**INFORMATION PROVIDED**:
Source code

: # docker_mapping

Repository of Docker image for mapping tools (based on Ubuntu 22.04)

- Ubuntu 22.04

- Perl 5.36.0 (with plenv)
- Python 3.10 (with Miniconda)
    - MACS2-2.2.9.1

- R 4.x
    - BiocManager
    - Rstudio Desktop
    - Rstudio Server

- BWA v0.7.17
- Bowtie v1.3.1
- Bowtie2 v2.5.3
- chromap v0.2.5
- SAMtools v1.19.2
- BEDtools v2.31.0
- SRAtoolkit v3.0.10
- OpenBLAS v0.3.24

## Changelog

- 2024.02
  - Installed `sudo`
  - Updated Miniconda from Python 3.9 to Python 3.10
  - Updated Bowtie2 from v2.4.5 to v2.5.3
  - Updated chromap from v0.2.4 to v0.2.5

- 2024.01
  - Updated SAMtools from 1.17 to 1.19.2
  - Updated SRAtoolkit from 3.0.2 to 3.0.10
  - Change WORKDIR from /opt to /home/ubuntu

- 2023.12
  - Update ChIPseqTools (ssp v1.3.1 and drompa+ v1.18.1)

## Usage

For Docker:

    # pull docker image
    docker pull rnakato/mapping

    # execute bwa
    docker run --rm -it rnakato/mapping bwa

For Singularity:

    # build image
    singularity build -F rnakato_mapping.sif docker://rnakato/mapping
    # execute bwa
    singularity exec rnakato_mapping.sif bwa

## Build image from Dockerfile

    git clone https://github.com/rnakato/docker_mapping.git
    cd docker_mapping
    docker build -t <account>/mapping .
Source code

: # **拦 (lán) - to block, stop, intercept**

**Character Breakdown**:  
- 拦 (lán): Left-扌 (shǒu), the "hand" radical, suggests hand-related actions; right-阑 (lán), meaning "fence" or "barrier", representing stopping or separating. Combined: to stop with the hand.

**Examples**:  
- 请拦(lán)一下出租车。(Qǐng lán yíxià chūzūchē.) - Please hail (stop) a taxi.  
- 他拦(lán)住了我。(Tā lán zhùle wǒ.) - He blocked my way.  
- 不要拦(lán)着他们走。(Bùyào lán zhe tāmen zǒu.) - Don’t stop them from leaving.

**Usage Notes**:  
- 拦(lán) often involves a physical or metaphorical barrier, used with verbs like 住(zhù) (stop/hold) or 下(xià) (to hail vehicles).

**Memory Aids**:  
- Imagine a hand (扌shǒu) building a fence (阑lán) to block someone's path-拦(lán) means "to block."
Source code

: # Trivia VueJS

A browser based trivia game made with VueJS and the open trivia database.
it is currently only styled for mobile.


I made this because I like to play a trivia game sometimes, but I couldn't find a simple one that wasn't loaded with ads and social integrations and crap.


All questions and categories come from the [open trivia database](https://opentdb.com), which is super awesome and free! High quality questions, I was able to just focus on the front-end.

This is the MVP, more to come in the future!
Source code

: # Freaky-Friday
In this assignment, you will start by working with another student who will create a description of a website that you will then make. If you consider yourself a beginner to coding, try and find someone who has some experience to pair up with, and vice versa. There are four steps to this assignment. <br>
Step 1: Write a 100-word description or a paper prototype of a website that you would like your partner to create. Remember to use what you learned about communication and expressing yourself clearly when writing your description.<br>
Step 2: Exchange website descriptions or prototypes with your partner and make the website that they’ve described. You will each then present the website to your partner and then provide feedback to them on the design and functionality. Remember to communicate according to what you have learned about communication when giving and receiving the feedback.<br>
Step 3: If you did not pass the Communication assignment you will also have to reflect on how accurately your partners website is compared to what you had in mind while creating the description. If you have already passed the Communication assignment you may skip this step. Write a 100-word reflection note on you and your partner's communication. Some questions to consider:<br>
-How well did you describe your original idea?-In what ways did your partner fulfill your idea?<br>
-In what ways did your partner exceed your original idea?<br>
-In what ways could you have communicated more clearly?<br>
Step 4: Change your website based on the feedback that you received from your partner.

**THE PROBLEM**: Every record above has to appear again, word for word.

**ANSWER SPACE**:
Source code

: # docker_mapping

Repository of Docker image for mapping tools (based on Ubuntu 22.04)

- Ubuntu 22.04

- Perl 5.36.0 (with plenv)
- Python 3.10 (with Miniconda)
    - MACS2-2.2.9.1

- R 4.x
    - BiocManager
    - Rstudio Desktop
    - Rstudio Server

- BWA v0.7.17
- Bowtie v1.3.1
- Bowtie2 v2.5.3
- chromap v0.2.5
- SAMtools v1.19.2
- BEDtools v2.31.0
- SRAtoolkit v3.0.10
- OpenBLAS v0.3.24

## Changelog

- 2024.02
  - Installed `sudo`
  - Updated Miniconda from Python 3.9 to Python 3.10
  - Updated Bowtie2 from v2.4.5 to v2.5.3
  - Updated chromap from v0.2.4 to v0.2.5

- 2024.01
  - Updated SAMtools from 1.17 to 1.19.2
  - Updated SRAtoolkit from 3.0.2 to 3.0.10
  - Change WORKDIR from /opt to /home/ubuntu

- 2023.12
  - Update ChIPseqTools (ssp v1.3.1 and drompa+ v1.18.1)

## Usage

For Docker:

    # pull docker image
    docker pull rnakato/mapping

    # execute bwa
    docker run --rm -it rnakato/mapping bwa

For Singularity:

    # build image
    singularity build -F rnakato_mapping.sif docker://rnakato/mapping
    # execute bwa
    singularity exec rnakato_mapping.sif bwa

## Build image from Dockerfile

    git clone https://github.com/rnakato/docker_mapping.git
    cd docker_mapping
    docker build -t <account>/mapping .
Source code

: # **拦 (lán) - to block, stop, intercept**

**Character Breakdown**:  
- 拦 (lán): Left-扌 (shǒu), the "hand" radical, suggests hand-related actions; right-阑 (lán), meaning "fence" or "barrier", representing stopping or separating. Combined: to stop with the hand.

**Examples**:  
- 请拦(lán)一下出租车。(Qǐng lán yíxià chūzūchē.) - Please hail (stop) a taxi.  
- 他拦(lán)住了我。(Tā lán zhùle wǒ.) - He blocked my way.  
- 不要拦(lán)着他们走。(Bùyào lán zhe tāmen zǒu.) - Don’t stop them from leaving.

**Usage Notes**:  
- 拦(lán) often involves a physical or metaphorical barrier, used with verbs like 住(zhù) (stop/hold) or 下(xià) (to hail vehicles).

**Memory Aids**:  
- Imagine a hand (扌shǒu) building a fence (阑lán) to block someone's path-拦(lán) means "to block."
Source code

: # Trivia VueJS

A browser based trivia game made with VueJS and the open trivia database.
it is currently only styled for mobile.


I made this because I like to play a trivia game sometimes, but I couldn't find a simple one that wasn't loaded with ads and social integrations and crap.


All questions and categories come from the [open trivia database](https://opentdb.com), which is super awesome and free! High quality questions, I was able to just focus on the front-end.

This is the MVP, more to come in the future!
Source code

: # Freaky-Friday
In this assignment, you will start by working with another student who will create a description of a website that you will then make. If you consider yourself a beginner to coding, try and find someone who has some experience to pair up with, and vice versa. There are four steps to this assignment. <br>
Step 1: Write a 100-word description or a paper prototype of a website that you would like your partner to create. Remember to use what you learned about communication and expressing yourself clearly when writing your description.<br>
Step 2: Exchange website descriptions or prototypes with your partner and make the website that they’ve described. You will each then present the website to your partner and then provide feedback to them on the design and functionality. Remember to communicate according to what you have learned about communication when giving and receiving the feedback.<br>
Step 3: If you did not pass the Communication assignment you will also have to reflect on how accurately your partners website is compared to what you had in mind while creating the description. If you have already passed the Communication assignment you may skip this step. Write a 100-word reflection note on you and your partner's communication. Some questions to consider:<br>
-How well did you describe your original idea?-In what ways did your partner fulfill your idea?<br>
-In what ways did your partner exceed your original idea?<br>
-In what ways could you have communicated more clearly?<br>
Step 4: Change your website based on the feedback that you received from your partner.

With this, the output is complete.